Re: RFR 8025003: Base64 should be less strict with padding

Xueming Shen Tue, 12 Nov 2013 21:21:40 -0800

On 11/12/13 8:21 PM, Bill Shannon wrote:

Xueming Shen wrote on 11/12/2013 04:25 PM:

On 11/12/2013 03:32 PM, Bill Shannon wrote:

This still seems like an inconsistent, and inconvenient, approach to me.


You've decided that some encoding errors (i.e., missing pad characters)
can be ignored.  You're willing to assume that the missing characters aren't
missing data but just missing padding.  But if you find a padding character
where you don't expect it you won't assume that the missing data is zero.

"missing pad characters" in theory is not an encoding errors. As the RFC
suggested, the
use of padding in base64 data is not required or used. They mainly serve the
purpose of
providing the indication of "end of the data". This is why the padding
character(s) is not
required (optional) by our decoder at first place. However, if the padding
character(s) is
present, they need to be correctly encoded, otherwise, it's a malformed base64
stream.

I think we're interpreting the spec differently.

I meant to say "The RFC says the use of padding in base64 data is notrequired nor used, in some circumstances".

I interpret it as the padding is optional in some circumstances.

-Sherman


If the padding characters are not needed, why define them at all?
What advantage would there be in defining characters that convey no
information?  Why not let the data just end wherever it ends, throwing
away unused bits?

The padding characters are required.  If they're missing, you have no
idea if the encoder just left them out, or if the data was truncated
or corrupted.

I understand the desire to check that the data is encoded exactly the
way the spec says it should be encoded, and to consider it an error
otherwise.  This is the "strict" approach.  But that's not what you're
doing.  You're deciding that you care about some kinds of errors but
not all kinds of errors.  That's a judgment call that, as far as I can
tell, is not based on real experience with encoded data.

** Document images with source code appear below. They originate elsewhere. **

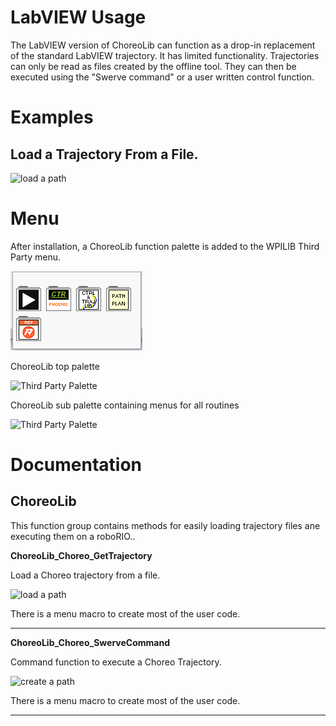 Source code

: # LabVIEW Usage

The LabVIEW version of ChoreoLib can function as a drop-in replacement of the standard LabVIEW trajectory.  It has limited functionality.  Trajectories can only be read as files created by the offline tool.  They can then be executed using the "Swerve command" or a user written control function.

# Examples

## Load a Trajectory From a File.

![load a path](images/ChoreoLib_Load.png)

# Menu
After installation, a ChoreoLib function palette is added to the WPILIB Third Party menu.

![Third Party Palette](images/menu_thirdParty.PNG)

ChoreoLib top palette

![Third Party Palette](images/menu_ChoreoLibTop.PNG)

ChoreoLib sub palette containing menus for all routines

![Third Party Palette](images/menu_ChoreoLibAll.PNG)


# Documentation

## ChoreoLib
This function group contains methods for easily loading trajectory files ane executing them on a roboRIO..

**ChoreoLib_Choreo_GetTrajectory**

Load a Choreo trajectory from a file.

![load a path](images/doc_ChoreoLib_GetTrajectory.PNG)

There is a menu macro to create most of the user code.

---

**ChoreoLib_Choreo_SwerveCommand**

Command function to execute a Choreo Trajectory.  

![create a path](images/doc_ChoreoLib_Choreo_SwerveCommand.PNG)

There is a menu macro to create most of the user code.

---

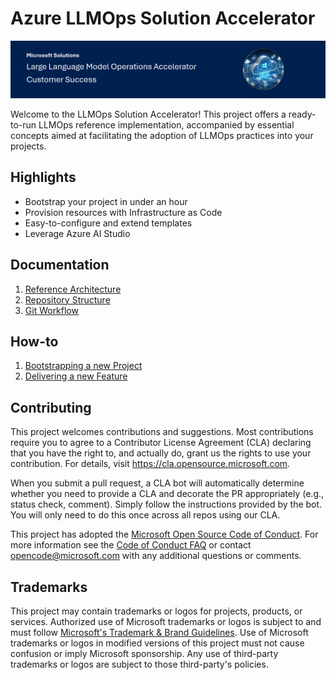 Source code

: # Azure LLMOps Solution Accelerator

![Header](media/llmopsheader.png)

Welcome to the LLMOps Solution Accelerator! This project offers a ready-to-run LLMOps reference implementation, accompanied by essential concepts aimed at facilitating the adoption of LLMOps practices into your projects.

## Highlights

- Bootstrap your project in under an hour
- Provision resources with Infrastructure as Code
- Easy-to-configure and extend templates
- Leverage Azure AI Studio

## Documentation

1. [Reference Architecture](documentation/reference_architecture.md)
2. [Repository Structure](documentation/repository_structure.md)
3. [Git Workflow](documentation/git_workflow.md)

## How-to

1. [Bootstrapping a new Project](documentation/bootstrapping.md)
2. [Delivering a new Feature](documentation/delivering_new_feature.md)

## Contributing

This project welcomes contributions and suggestions.  Most contributions require you to agree to a
Contributor License Agreement (CLA) declaring that you have the right to, and actually do, grant us
the rights to use your contribution. For details, visit https://cla.opensource.microsoft.com.

When you submit a pull request, a CLA bot will automatically determine whether you need to provide
a CLA and decorate the PR appropriately (e.g., status check, comment). Simply follow the instructions
provided by the bot. You will only need to do this once across all repos using our CLA.

This project has adopted the [Microsoft Open Source Code of Conduct](https://opensource.microsoft.com/codeofconduct/).
For more information see the [Code of Conduct FAQ](https://opensource.microsoft.com/codeofconduct/faq/) or
contact [opencode@microsoft.com](mailto:opencode@microsoft.com) with any additional questions or comments.

## Trademarks

This project may contain trademarks or logos for projects, products, or services. Authorized use of Microsoft 
trademarks or logos is subject to and must follow 
[Microsoft's Trademark & Brand Guidelines](https://www.microsoft.com/en-us/legal/intellectualproperty/trademarks/usage/general).
Use of Microsoft trademarks or logos in modified versions of this project must not cause confusion or imply Microsoft sponsorship.
Any use of third-party trademarks or logos are subject to those third-party's policies.
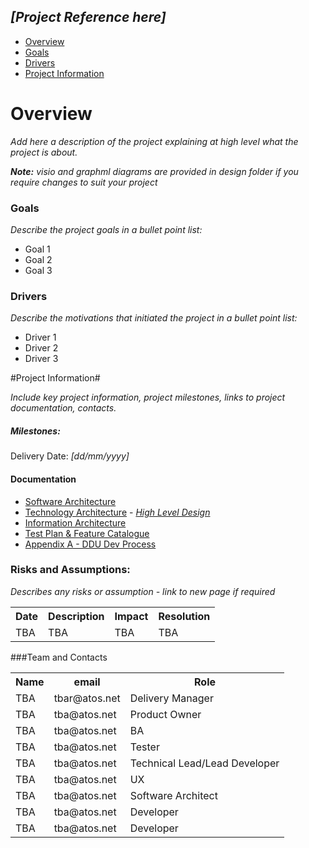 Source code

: ## *[Project Reference here]*
- [Overview](#overview)
- [Goals](#goals)
- [Drivers](#drivers)
- [Project Information](#project-information)

# Overview #
*Add here a description of the project explaining at high level what the project is about.*

*<b>Note:</b>  visio and graphml diagrams are provided in design folder if you require changes to suit your project*

### Goals

*Describe the project goals in a bullet point list:*

- Goal 1
- Goal 2
- Goal 3

### Drivers

*Describe the motivations that initiated the project in a bullet point list:*

- Driver 1
- Driver 2
- Driver 3

#Project Information#

*Include key project information, project milestones, links to project documentation, contacts.*

##### Milestones:
Delivery Date: *[dd/mm/yyyy]*

#### Documentation

- [Software Architecture](/docs/software-architecture.md)
- [Technology Architecture](/docs/technology-architecture.md) - *[High Level Design](/docs/high-level.md)*
- [Information Architecture](/docs/information-architecture.md)
- [Test Plan & Feature Catalogue](/docs/test-plan.md)
- [Appendix A - DDU Dev Process](/docs/dev-process.md)

### Risks and Assumptions:
*Describes any risks or assumption - link to new page if required*
<table>
<tr><th>Date</th><th>Description</th><th>Impact</th><th>Resolution</th></tr>
<tr><td>TBA</td><td>TBA</td><td>TBA</td><td>TBA</td></tr>
</table>

###Team and Contacts
<table>
<tr><th>Name</th><th>email</th><th>Role</th></tr>
<tr><td>TBA</td><td>tbar@atos.net</td><td>Delivery Manager</td></tr>
<tr><td>TBA</td><td>tba@atos.net</td><td>Product Owner</td></tr>
<tr><td>TBA</td><td>tba@atos.net</td><td>BA</td></tr>
<tr><td>TBA</td><td>tba@atos.net</td><td>Tester</td></tr>
<tr><td>TBA</td><td>tba@atos.net</td><td>Technical Lead/Lead Developer</td></tr>
<tr><td>TBA</td><td>tba@atos.net</td><td>UX</td></tr>
<tr><td>TBA</td><td>tba@atos.net</td><td>Software Architect</td></tr>
<tr><td>TBA</td><td>tba@atos.net</td><td>Developer</td></tr>
<tr><td>TBA</td><td>tba@atos.net</td><td>Developer</td></tr>
</table>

To address your strong request fore more "lenient" MIME decoder, we have updated
the
spec and implementation to be a reasonable liberal for the incorrect padding at
the end
of the mime base64 data as showed below

      xxxx =       unnecessary padding character at the end of encoded stream
      xxxx xx=     missing the last padding character
      xxxx xx=y    missing the last padding character, instead having a
non-padding char

With the assumption that it still follows the "spirit" of the purpose of padding
character (as suggested by the RFC), to indicate the end of the data stream, no
more
decoding is needed beyond the padding character. Yes, it makes the MIME decoder
somewhat
"inconsistent" with our original design and the rest of other type of decoders,
but we
thought it might provide the "convenience" requested.

But a single tangling byte at the end of the encoded data stream is obvious an
encoding
error or transportation error. As I said, I don't think the decoder should try
to rescue with
guess. The proposed change is to try to provide a simple mechanism that the
application
can do some lifecircle/error management to recovery from the malformed data
stream, if
desired. This is actually is NOT what j.u.Base64 is desired for. The primary
goal is to provide
a set of easy/simple utility methods for base64 encoding/decoding, not such
complicated
error recovery management, as the java.nio.charset.De/Encoder provides.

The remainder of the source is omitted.